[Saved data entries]
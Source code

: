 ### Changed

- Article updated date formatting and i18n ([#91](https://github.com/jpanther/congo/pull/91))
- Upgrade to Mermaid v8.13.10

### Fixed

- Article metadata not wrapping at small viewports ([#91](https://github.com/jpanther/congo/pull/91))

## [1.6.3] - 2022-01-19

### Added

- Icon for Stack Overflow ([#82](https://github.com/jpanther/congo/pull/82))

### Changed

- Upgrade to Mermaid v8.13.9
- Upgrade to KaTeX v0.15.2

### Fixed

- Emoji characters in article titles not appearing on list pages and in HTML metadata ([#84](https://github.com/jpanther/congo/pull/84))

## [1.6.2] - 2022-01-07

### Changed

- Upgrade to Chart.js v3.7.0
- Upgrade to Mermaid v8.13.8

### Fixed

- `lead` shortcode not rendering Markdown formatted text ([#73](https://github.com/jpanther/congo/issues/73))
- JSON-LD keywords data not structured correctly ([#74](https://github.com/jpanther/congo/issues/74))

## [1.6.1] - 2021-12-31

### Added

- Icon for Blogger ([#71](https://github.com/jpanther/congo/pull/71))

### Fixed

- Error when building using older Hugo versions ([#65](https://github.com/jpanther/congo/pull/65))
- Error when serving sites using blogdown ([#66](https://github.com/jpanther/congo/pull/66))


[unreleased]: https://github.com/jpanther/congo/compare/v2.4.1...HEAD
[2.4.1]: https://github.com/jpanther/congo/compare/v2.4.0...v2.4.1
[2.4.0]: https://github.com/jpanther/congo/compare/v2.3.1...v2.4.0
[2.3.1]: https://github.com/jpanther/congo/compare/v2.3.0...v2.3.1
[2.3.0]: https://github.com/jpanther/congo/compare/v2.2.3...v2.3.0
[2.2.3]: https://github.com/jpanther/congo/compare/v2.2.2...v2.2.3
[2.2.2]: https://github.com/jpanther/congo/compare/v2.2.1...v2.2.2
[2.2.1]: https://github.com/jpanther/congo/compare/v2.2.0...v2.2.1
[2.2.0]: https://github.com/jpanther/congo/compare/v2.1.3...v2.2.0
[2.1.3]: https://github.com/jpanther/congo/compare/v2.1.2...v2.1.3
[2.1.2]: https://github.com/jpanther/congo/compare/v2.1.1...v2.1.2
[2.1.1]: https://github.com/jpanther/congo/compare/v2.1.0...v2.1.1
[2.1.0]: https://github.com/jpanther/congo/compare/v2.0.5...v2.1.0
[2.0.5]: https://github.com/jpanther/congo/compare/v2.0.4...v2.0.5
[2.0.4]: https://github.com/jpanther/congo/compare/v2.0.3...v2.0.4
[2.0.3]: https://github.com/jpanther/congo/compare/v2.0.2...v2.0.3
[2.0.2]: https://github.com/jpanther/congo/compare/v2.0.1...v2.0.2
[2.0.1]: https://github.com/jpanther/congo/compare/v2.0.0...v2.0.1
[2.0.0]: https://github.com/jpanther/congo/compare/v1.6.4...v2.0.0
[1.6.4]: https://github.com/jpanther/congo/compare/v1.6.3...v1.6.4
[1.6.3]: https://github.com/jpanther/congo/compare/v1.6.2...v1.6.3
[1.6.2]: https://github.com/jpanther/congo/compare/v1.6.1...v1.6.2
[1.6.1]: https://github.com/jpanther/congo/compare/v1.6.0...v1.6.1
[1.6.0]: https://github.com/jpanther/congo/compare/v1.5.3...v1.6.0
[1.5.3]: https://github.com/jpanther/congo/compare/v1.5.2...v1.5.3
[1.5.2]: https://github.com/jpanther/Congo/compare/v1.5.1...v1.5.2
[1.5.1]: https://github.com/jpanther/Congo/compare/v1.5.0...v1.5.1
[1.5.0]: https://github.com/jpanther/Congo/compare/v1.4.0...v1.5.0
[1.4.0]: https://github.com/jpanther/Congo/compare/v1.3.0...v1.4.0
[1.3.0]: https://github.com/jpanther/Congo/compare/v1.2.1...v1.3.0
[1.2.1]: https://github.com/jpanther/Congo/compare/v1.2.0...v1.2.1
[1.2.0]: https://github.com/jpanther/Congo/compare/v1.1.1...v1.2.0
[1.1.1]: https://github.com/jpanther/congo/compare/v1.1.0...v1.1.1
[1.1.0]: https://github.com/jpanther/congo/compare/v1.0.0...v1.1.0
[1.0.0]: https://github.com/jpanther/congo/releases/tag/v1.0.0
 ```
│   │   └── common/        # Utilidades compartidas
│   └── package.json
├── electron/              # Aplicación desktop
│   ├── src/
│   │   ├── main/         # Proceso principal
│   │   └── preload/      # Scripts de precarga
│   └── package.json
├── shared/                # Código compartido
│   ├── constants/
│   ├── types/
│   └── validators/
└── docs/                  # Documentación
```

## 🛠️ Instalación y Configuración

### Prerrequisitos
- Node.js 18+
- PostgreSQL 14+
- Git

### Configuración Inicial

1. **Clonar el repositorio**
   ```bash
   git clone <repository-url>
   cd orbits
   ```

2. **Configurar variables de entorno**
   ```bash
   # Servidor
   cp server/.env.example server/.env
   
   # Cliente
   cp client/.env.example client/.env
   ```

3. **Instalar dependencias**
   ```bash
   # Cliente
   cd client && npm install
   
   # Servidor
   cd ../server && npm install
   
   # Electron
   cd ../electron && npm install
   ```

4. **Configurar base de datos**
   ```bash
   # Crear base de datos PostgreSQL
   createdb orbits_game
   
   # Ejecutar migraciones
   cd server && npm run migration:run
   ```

• [Exercise objective]:
Please copy each line of the records above that holds the word "Mermaid".

• [Task answer]:
- Upgrade to Mermaid v8.13.10
- Upgrade to Mermaid v8.13.9
- Upgrade to Mermaid v8.13.8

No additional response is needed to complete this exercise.